* Instructions for the task
Copy everything in the listing below word for word, apart from any images.

* Listed records
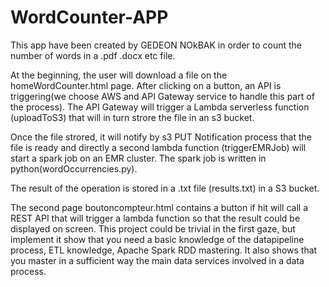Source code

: # WordCounter-APP
This app have been created by GEDEON NOkBAK in order to count the number of words in a .pdf .docx etc file.

At the beginning, the user will download a file on the homeWordCounter.html page. After clicking on a button, an API is triggering(we choose AWS and API Gateway service to handle this part of the process). The API Gateway will trigger a Lambda serverless function (uploadToS3) that will in turn strore the file in an s3 bucket.

Once the file strored, it will notify by s3 PUT Notification process that the file is ready and directly a second lambda function (triggerEMRJob) will start a spark job on an EMR cluster. The spark job is written in python(wordOccurrencies.py).

The result of the operation is stored in a .txt file (results.txt) in a S3 bucket.

The second page boutoncompteur.html contains a button  if hit will call a REST API that will trigger a lambda function so that the result could be displayed on screen.
This project could be trivial in the first gaze, but implement it show that you need a basic knowledge of the datapipeline process, ETL knowledge, Apache Spark RDD mastering. It also shows that you master in a sufficient way the main data services involved in a data process.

* Written solution
Source code

: # WordCounter-APP
This app have been created by GEDEON NOkBAK in order to count the number of words in a .pdf .docx etc file.

At the beginning, the user will download a file on the homeWordCounter.html page. After clicking on a button, an API is triggering(we choose AWS and API Gateway service to handle this part of the process). The API Gateway will trigger a Lambda serverless function (uploadToS3) that will in turn strore the file in an s3 bucket.

Once the file strored, it will notify by s3 PUT Notification process that the file is ready and directly a second lambda function (triggerEMRJob) will start a spark job on an EMR cluster. The spark job is written in python(wordOccurrencies.py).

The result of the operation is stored in a .txt file (results.txt) in a S3 bucket.

The second page boutoncompteur.html contains a button  if hit will call a REST API that will trigger a lambda function so that the result could be displayed on screen.
This project could be trivial in the first gaze, but implement it show that you need a basic knowledge of the datapipeline process, ETL knowledge, Apache Spark RDD mastering. It also shows that you master in a sufficient way the main data services involved in a data process.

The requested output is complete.